Bernard Francis Law (November 4, 1931 – December 20, 2017) was an American cardinal of the Roman Catholic Church. He was Archbishop emeritus of Boston, former archpriest of the Basilica di Santa Maria Maggiore, and Cardinal Priest of Santa Susanna, which was the American Catholic church in Rome (until summer 2017, when the American community was relocated to another parish).

Law was the Archbishop of Boston from 1984 until his resignation on December 13, 2002,[1][2] in response to the Roman Catholic Church sex abuse scandal in his archdiocese.
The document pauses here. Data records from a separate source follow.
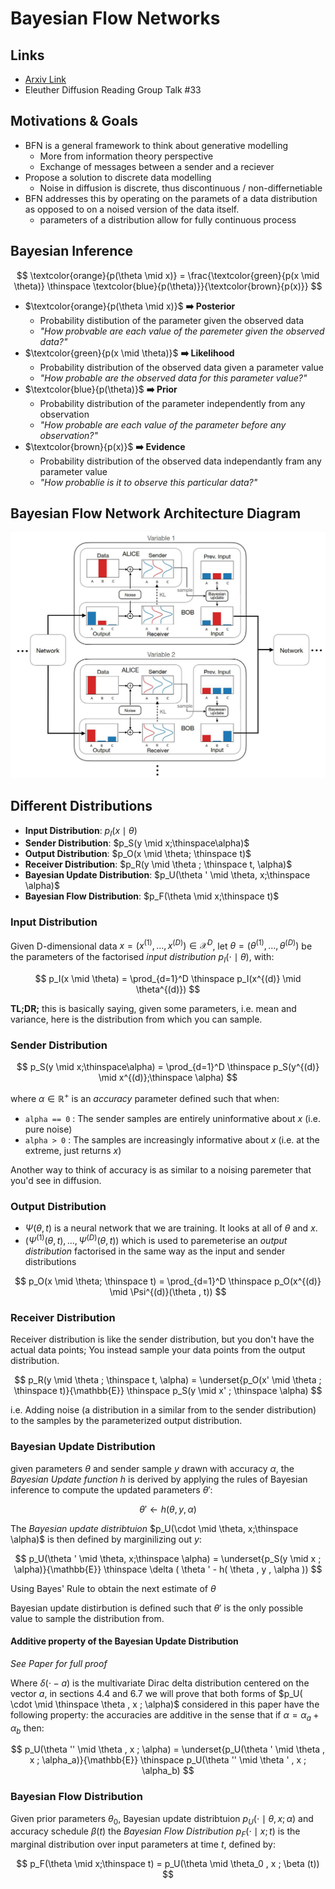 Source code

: # Bayesian Flow Networks

## Links

* [Arxiv Link](https://arxiv.org/abs/2308.07037)
* Eleuther Diffusion Reading Group Talk #33

## Motivations & Goals

* BFN is a general framework to think about generative modelling
    * More from information theory perspective
    * Exchange of messages between a sender and a reciever
* Propose a solution to discrete data modelling
    * Noise in diffusion is discrete, thus discontinuous / non-differnetiable
* BFN addresses this by operating on the paramets of a data distribution as opposed to on a noised version of the data itself.
    * parameters of a distribution allow for fully continuous process

## Bayesian Inference

$$
\textcolor{orange}{p(\theta \mid x)} = \frac{\textcolor{green}{p(x \mid \theta)} \thinspace \textcolor{blue}{p(\theta)}}{\textcolor{brown}{p(x)}}
$$

* $\textcolor{orange}{p(\theta \mid x)}$ __➡️ Posterior__
    * Probability distibution of the parameter given the observed data
    * _"How probvable are each value of the paremeter given the observed data?"_
* $\textcolor{green}{p(x \mid \theta)}$ __➡️ Likelihood__
    * Probability distribution of the observed data given a parameter value
    * _"How probable are the observed data for this parameter value?"_
* $\textcolor{blue}{p(\theta)}$ __➡️ Prior__
    * Probability distribution of the parameter independently from any observation
    * _"How probable are each value of the parameter before any observation?"_
* $\textcolor{brown}{p(x)}$ __➡️ Evidence__
    * Probability distribution of the observed data independantly fram any parameter value
    * _"How probablie is it to observe this particular data?"_

## Bayesian Flow Network Architecture Diagram
![Bayesian Flow Network Architecture Diagram, Page 3](./media/bfn/bfn_diagram.jpeg)

## Different Distributions

* __Input Distribution__: $p_I(x \mid \theta)$
* __Sender Distribution__: $p_S(y \mid x;\thinspace\alpha)$
* __Output Distribution__: $p_O(x \mid \theta; \thinspace t)$
* __Receiver Distribution__: $p_R(y \mid \theta ; \thinspace t, \alpha)$
* __Bayesian Update Distribution__: $p_U(\theta ' \mid \theta, x;\thinspace \alpha)$
* __Bayesian Flow Distribution__: $p_F(\theta \mid x;\thinspace t)$

### Input Distribution

Given D-dimensional data $x = (x^{(1)},...,x^{(D)}) \in \mathcal{X}^D$, let $\theta = (\theta^{(1)},...,\theta^{(D)})$ be the parameters of the factorised _input distribution_ $p_I(\cdot \mid \theta)$, with:

$$
p_I(x \mid \theta) = \prod_{d=1}^D \thinspace p_I(x^{(d)} \mid \theta^{(d)})
$$

__TL;DR;__ this is basically saying, given some parameters, i.e. mean and variance, here is the distribution from which you can sample.

### Sender Distribution

$$
p_S(y \mid x;\thinspace\alpha) = \prod_{d=1}^D \thinspace p_S(y^{(d)} \mid x^{(d)};\thinspace \alpha)
$$

where $\alpha \in \mathbb{R}^+$ is an _accuracy_ parameter defined such that when:
    
* `alpha == 0` : The sender samples are entirely uninformative about $x$ (i.e. pure noise)
* `alpha > 0` : The samples are increasingly informative about $x$ (i.e. at the extreme, just returns $x$)

Another way to think of accuracy is as similar to a noising paremeter that you'd see in diffusion.


### Output Distribution

* $\Psi(\theta , t)$ is a neural network that we are training.  It looks at all of $\theta$ and $x$.
* $(\Psi^{(1)}(\theta , t),...,\Psi^{(D)}(\theta , t))$ which is used to paremeterise an _output distribution_ factorised in the same way as the input and sender distributions

$$
p_O(x \mid \theta; \thinspace t) = \prod_{d=1}^D \thinspace p_O(x^{(d)} \mid \Psi^{(d)}(\theta , t))
$$

### Receiver Distribution

Receiver distribution is like the sender distribution, but you don't have the actual data points; You instead sample your data points from the output distribution.

$$
p_R(y \mid \theta ; \thinspace t, \alpha) = \underset{p_O(x' \mid \theta ; \thinspace t)}{\mathbb{E}} \thinspace p_S(y \mid x' ; \thinspace \alpha)
$$

i.e. Adding noise (a distribution in a similar from to the sender distribution) to the samples by the parameterized output distribution.

### Bayesian Update Distribution

given parameters $\theta$ and sender sample $y$ drawn with accuracy $\alpha$, the _Bayesian Update function_ $h$ is derived by applying the rules of Bayesian inference to compute the updated parameters $\theta '$:

$$
\theta ' \leftarrow h(\theta , y, \alpha )
$$

The _Bayesian update distribtuion_ $p_U(\cdot \mid \theta, x;\thinspace \alpha)$ is then defined by marginilizing out $y$:

$$
p_U(\theta ' \mid \theta, x;\thinspace \alpha) = \underset{p_S(y \mid x ; \alpha)}{\mathbb{E}} \thinspace \delta ( \theta ' - h( \theta , y , \alpha ))
$$

Using Bayes' Rule to obtain the next estimate of $\theta$

Bayesian update distirbution is defined such that $\theta '$ is the only possible value to sample the distribution from.

#### Additive property of the Bayesian Update Distribution

_See Paper for full proof_

Where $\delta ( \cdot - a)$ is the multivariate Dirac delta distribution centered on the vector $a$, in sections 4.4 and 6.7 we will prove that both forms of $p_U( \cdot \mid \thinspace \theta , x ; \alpha)$ considered in this paper have the following property: the accuracies are additive in the sense that if $\alpha = \alpha_a + \alpha_b$ then:

$$
p_U(\theta '' \mid \theta , x ; \alpha) = \underset{p_U(\theta ' \mid \theta , x ; \alpha_a)}{\mathbb{E}} \thinspace p_U(\theta '' \mid \theta ' , x ; \alpha_b)
$$

### Bayesian Flow Distribution

Given prior parameters $\theta_0$, Bayesian update distribtuion $p_U( \cdot \mid \theta , x ; \alpha)$ and accuracy schedule $\beta(t)$ the _Bayesian Flow Distribution_ $p_F( \cdot \mid x ; t)$ is the marginal distribution over input parameters at time $t$, defined by:

$$
p_F(\theta \mid x;\thinspace t) = p_U(\theta \mid \theta_0 , x ; \beta (t))
$$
Church documents showed he had extensive knowledge of sexual abuse committed by dozens of Catholic priests within his archdiocese and had failed to remove them from the ministry.[3] One priest alone was alleged to have raped or molested 130 children over decades, while Law and other local officials moved him among churches rather than going to the authorities.[3]
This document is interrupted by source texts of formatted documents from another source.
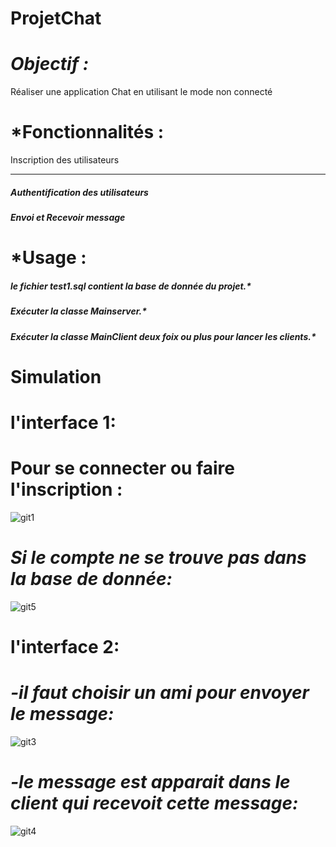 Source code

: # ProjetChat
# *****Objectif :***** 
Réaliser une application Chat en utilisant le mode non connecté 
# *****Fonctionnalités :****
 Inscription des utilisateurs
 ***
##### Authentification des utilisateurs
##### Envoi et Recevoir message
# *****Usage :****
##### le fichier test1.sql contient la base de donnée du projet.*
##### Exécuter la classe Mainserver.*
##### Exécuter la classe MainClient deux foix ou plus pour lancer les clients.*
# ****Simulation****
# **l'interface 1:**
  
# Pour se connecter ou faire l'inscription :

![git1](https://user-images.githubusercontent.com/108548578/212135762-a645ca54-cf69-4a4d-812d-c3b3c43f0998.PNG)
# *Si le compte ne se trouve pas dans la base de donnée:*
![git5](https://user-images.githubusercontent.com/108548578/212140458-257254ba-d678-40a5-a29e-0d62cb1bfc99.PNG)


# **l'interface 2:**

# *-il faut choisir un ami pour envoyer le message:*

![git3](https://user-images.githubusercontent.com/108548578/212137487-0d02c6cd-8a22-4f80-9699-6419362c627d.PNG)

# *-le message est apparait dans le client qui recevoit cette message:*

![git4](https://user-images.githubusercontent.com/108548578/212138060-94b2e8ba-b17e-43db-97da-88d1aa145585.PNG)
Two years after Law resigned from his position in Boston, which Bishop William S. Skylstad called "an important step in the healing process",[4] Pope John Paul II appointed him Archpriest of the Basilica di Santa Maria Maggiore in Rome in 2004. He resigned from this position upon reaching the age of 80 in November 2011 and died in Rome on December 20, 2017, at the age of 86.

Early life and education

Law was born in Torreón, Coahuila, Mexico on November 4, 1931[5], the only child of Bernard Aloysius Law (1890–1955)[6][7] and Helen A. Law (née Stubblefield; 1911–1991).[8][9] His father was a United States Air Force colonel and a veteran pilot of World War I.[7] Bernard grew up on military bases in the United States and Latin America.[9] He attended schools in New York; Florida; Georgia; Barranquilla, Colombia; and graduated from Charlotte Amalie High School in Saint Thomas, U.S. Virgin Islands.[10] While in high school he was employed by The Virgin Islands Daily News.[11]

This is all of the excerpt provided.